# [What is needed]
Write out the opening lines of the data word for word, up to and including the line with "## About ansible-test", and leave every picture and every later line out.

+++ Source data +++

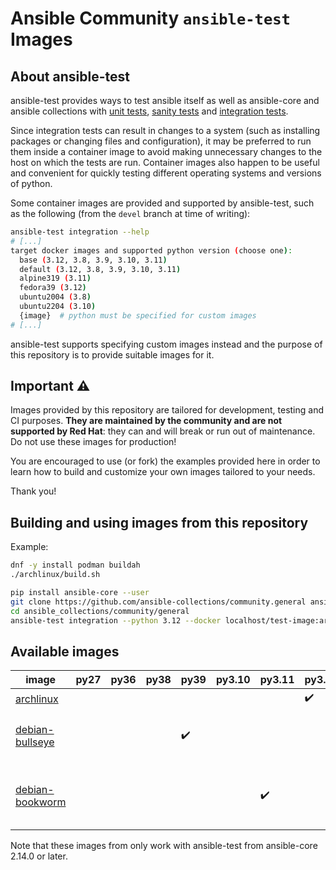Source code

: # Ansible Community `ansible-test` Images

## About ansible-test

ansible-test provides ways to test ansible itself as well as ansible-core and ansible collections with [unit tests](https://docs.ansible.com/ansible/latest/dev_guide/testing_units.html#testing-units), [sanity tests](https://docs.ansible.com/ansible/latest/dev_guide/testing_sanity.html#testing-sanity) and [integration tests](https://docs.ansible.com/ansible/latest/dev_guide/testing_integration.html#testing-integration).

Since integration tests can result in changes to a system (such as installing packages or changing files and configuration), it may be preferred to run them inside a container image to avoid making unnecessary changes to the host on which the tests are run.
Container images also happen to be useful and convenient for quickly testing different operating systems and versions of python.

Some container images are provided and supported by ansible-test, such as the following (from the `devel` branch at time of writing):

```bash
ansible-test integration --help
# [...]
target docker images and supported python version (choose one):
  base (3.12, 3.8, 3.9, 3.10, 3.11)
  default (3.12, 3.8, 3.9, 3.10, 3.11)
  alpine319 (3.11)
  fedora39 (3.12)
  ubuntu2004 (3.8)
  ubuntu2204 (3.10)
  {image}  # python must be specified for custom images
# [...]
```

ansible-test supports specifying custom images instead and the purpose of this repository is to provide suitable images for it.

## Important ⚠️

Images provided by this repository are tailored for development, testing and CI purposes.
**They are maintained by the community and are not supported by Red Hat**: they can and will break or run out of maintenance.
Do not use these images for production!

You are encouraged to use (or fork) the examples provided here in order to learn how to build and customize your own images tailored to your needs.

Thank you!

## Building and using images from this repository

Example:

```bash
dnf -y install podman buildah
./archlinux/build.sh

pip install ansible-core --user
git clone https://github.com/ansible-collections/community.general ansible_collections/community/general
cd ansible_collections/community/general
ansible-test integration --python 3.12 --docker localhost/test-image:archlinux ini_file
```

## Available images

| image             | py27 | py36 | py38 | py39 | py3.10 | py3.11 | py3.12 | Notes                                       |
|-------------------|------|------|------|------|--------|--------|--------|---------------------------------------------|
| [archlinux]       |      |      |      |      |        |        |   ✔️    |                                             |
| [debian-bullseye] |      |      |      |  ✔️   |        |        |        | Based on [ubuntu2004 ansible-test image]    |
| [debian-bookworm] |      |      |      |      |        |   ✔️    |        | Based on debian-bullseye ansible-test image |


Note that these images from only work with ansible-test from ansible-core 2.14.0 or later.

[archlinux]: https://quay.io/ansible-community/test-image:archlinux
[debian-bullseye]: https://quay.io/ansible-community/test-image:debian-bullseye
[debian-bookworm]: https://quay.io/ansible-community/test-image:debian-bookworm

[ubuntu2004 ansible-test image]: https://github.com/ansible/distro-test-containers/blob/c4fe28818f5a33b675652637e3057bafe50039ee/ubuntu2004-test-container/Dockerfile
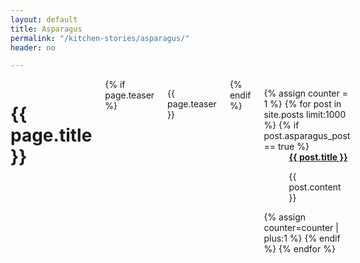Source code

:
 ```yaml
---
layout: default
title: Asparagus
permalink: "/kitchen-stories/asparagus/"
header: no

---
```


<div id="blog-index" class="row">
	<div class="small-12 columns t30">
		<h1>{{ page.title }}</h1>
		{% if page.teaser %}
			<p class="teaser">{{ page.teaser }}</p>
		{% endif %}
		<dl class="accordion" data-accordion>
			{% assign counter = 1 %}
			{% for post in site.posts limit:1000 %}
				{% if post.asparagus_post == true %}
					<dd class="accordion-navigation">
						<a href="#panel{{ counter }}"><span class="iconfont"></span><strong>{{ post.title }}</strong></a>
						<div id="panel{{ counter }}" class="content">
           					<p>{{ post.content }}</p>
						</div>
					</dd>
				{% assign counter=counter | plus:1 %}
				{% endif %}
			{% endfor %}
		</dl>
	</div><!-- /.small-12.columns -->
</div><!-- /.row -->



 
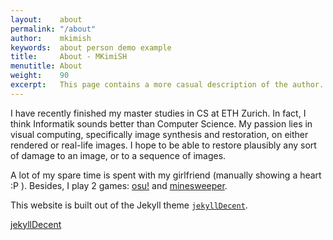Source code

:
 ```yaml
---
layout:    about
permalink: "/about"
author:    mkimish
keywords:  about person demo example
title:     About - MKimiSH
menutitle: About
weight:    90
excerpt:   This page contains a more casual description of the author.
--- 
```

<script async defer src="https://buttons.github.io/buttons.js"></script>

I have recently finished my master studies in CS at ETH Zurich. In fact, I think Informatik sounds better than Computer Science. My passion lies in visual computing, specifically image synthesis and restoration, on either rendered or real-life images. I hope to be able to restore plausibly any sort of damage to an image, or to a sequence of images.

A lot of my spare time is spent with my girlfriend (manually showing a heart :P ). Besides, I play 2 games: [osu!](https://osu.ppy.sh/home) and [minesweeper](http://www.minesweeper.info/worldranking.html). 

This website is built out of the Jekyll theme [`jekyllDecent`](https://github.com/jwillmer/jekyllDecent).

<p class="github-button-container">
<a class="github-button" href="https://github.com/jwillmer/jekyllDecent" data-size="large" data-show-count="true" aria-label="Star jwillmer/jekyllDecent on GitHub">jekyllDecent</a>
</p>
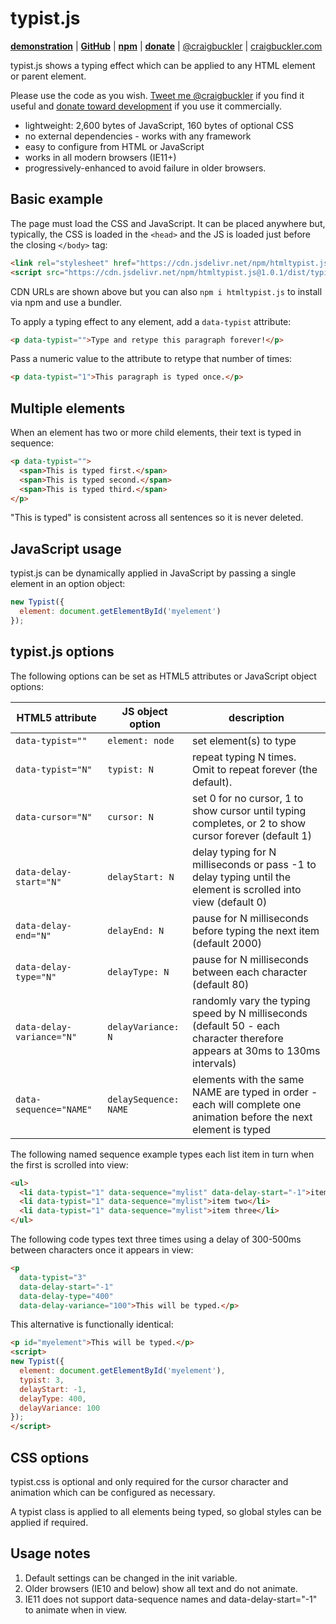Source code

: # typist.js

[**demonstration**](https://codepen.io/craigbuckler/full/eaLwVY) | [**GitHub**](https://github.com/craigbuckler/typist.js) | [**npm**](https://www.npmjs.com/package/htmltypist.js) | [**donate**](https://gum.co/OWTuG) | [@craigbuckler](https://twitter.com/craigbuckler) | [craigbuckler.com](https://craigbuckler.com/)

typist.js shows a typing effect which can be applied to any HTML element or parent element.

Please use the code as you wish. [Tweet me @craigbuckler](https://twitter.com/craigbuckler) if you find it useful and [donate toward development](https://gum.co/OWTuG) if you use it commercially.

* lightweight: 2,600 bytes of JavaScript, 160 bytes of optional CSS
* no external dependencies - works with any framework
* easy to configure from HTML or JavaScript
* works in all modern browsers (IE11+)
* progressively-enhanced to avoid failure in older browsers.


## Basic example

The page must load the CSS and JavaScript. It can be placed anywhere but, typically, the CSS is loaded in the `<head>` and the JS is loaded just before the closing `</body>` tag:

```html
<link rel="stylesheet" href="https://cdn.jsdelivr.net/npm/htmltypist.js@1.0.1/dist/typist.css">
<script src="https://cdn.jsdelivr.net/npm/htmltypist.js@1.0.1/dist/typist.js"></script>
```

CDN URLs are shown above but you can also `npm i htmltypist.js` to install via npm and use a bundler.

To apply a typing effect to any element, add a `data-typist` attribute:

```html
<p data-typist="">Type and retype this paragraph forever!</p>
```

Pass a numeric value to the attribute to retype that number of times:

```html
<p data-typist="1">This paragraph is typed once.</p>
```


## Multiple elements

When an element has two or more child elements, their text is typed in sequence:

```html
<p data-typist="">
  <span>This is typed first.</span>
  <span>This is typed second.</span>
  <span>This is typed third.</span>
</p>
```

"This is typed" is consistent across all sentences so it is never deleted.


## JavaScript usage

typist.js can be dynamically applied in JavaScript by passing a single element in an option object:

```js
new Typist({
  element: document.getElementById('myelement')
});
```


## typist.js options

The following options can be set as HTML5 attributes or JavaScript object options:

|HTML5 attribute|JS object option|description|
|-|-|-|
|`data-typist=""`|`element: node`|set element(s) to type|
|`data-typist="N"`|`typist: N`|repeat typing N times. Omit to repeat forever (the default).|
|`data-cursor="N"`|`cursor: N`|set 0 for no cursor, 1 to show cursor until typing completes, or 2 to show cursor forever (default 1)|
|`data-delay-start="N"`|`delayStart: N`|delay typing for N milliseconds or pass -1 to delay typing until the element is scrolled into view (default 0)|
|`data-delay-end="N"`|`delayEnd: N`|pause for N milliseconds before typing the next item (default 2000)|
|`data-delay-type="N"`|`delayType: N`|pause for N milliseconds between each character (default 80)|
|`data-delay-variance="N"`|`delayVariance: N`|randomly vary the typing speed by N milliseconds (default 50 - each character therefore appears at 30ms to 130ms intervals)|
|`data-sequence="NAME"`|`delaySequence: NAME`|elements with the same NAME are typed in order - each will complete one animation before the next element is typed|

The following named sequence example types each list item in turn when the first is scrolled into view:

```html
<ul>
  <li data-typist="1" data-sequence="mylist" data-delay-start="-1">item one</li>
  <li data-typist="1" data-sequence="mylist">item two</li>
  <li data-typist="1" data-sequence="mylist">item three</li>
</ul>
```

The following code types text three times using a delay of 300-500ms between characters once it appears in view:

```html
<p
  data-typist="3"
  data-delay-start="-1"
  data-delay-type="400"
  data-delay-variance="100">This will be typed.</p>
```

This alternative is functionally identical:

```html
<p id="myelement">This will be typed.</p>
<script>
new Typist({
  element: document.getElementById('myelement'),
  typist: 3,
  delayStart: -1,
  delayType: 400,
  delayVariance: 100
});
</script>
```

## CSS options

typist.css is optional and only required for the cursor character and animation which can be configured as necessary.

A typist class is applied to all elements being typed, so global styles can be applied if required.


## Usage notes

1. Default settings can be changed in the init variable.
1. Older browsers (IE10 and below) show all text and do not animate.
1. IE11 does not support data-sequence names and data-delay-start="-1" to animate when in view.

+++

# [Expected output]
Source code

: # Ansible Community `ansible-test` Images

## About ansible-test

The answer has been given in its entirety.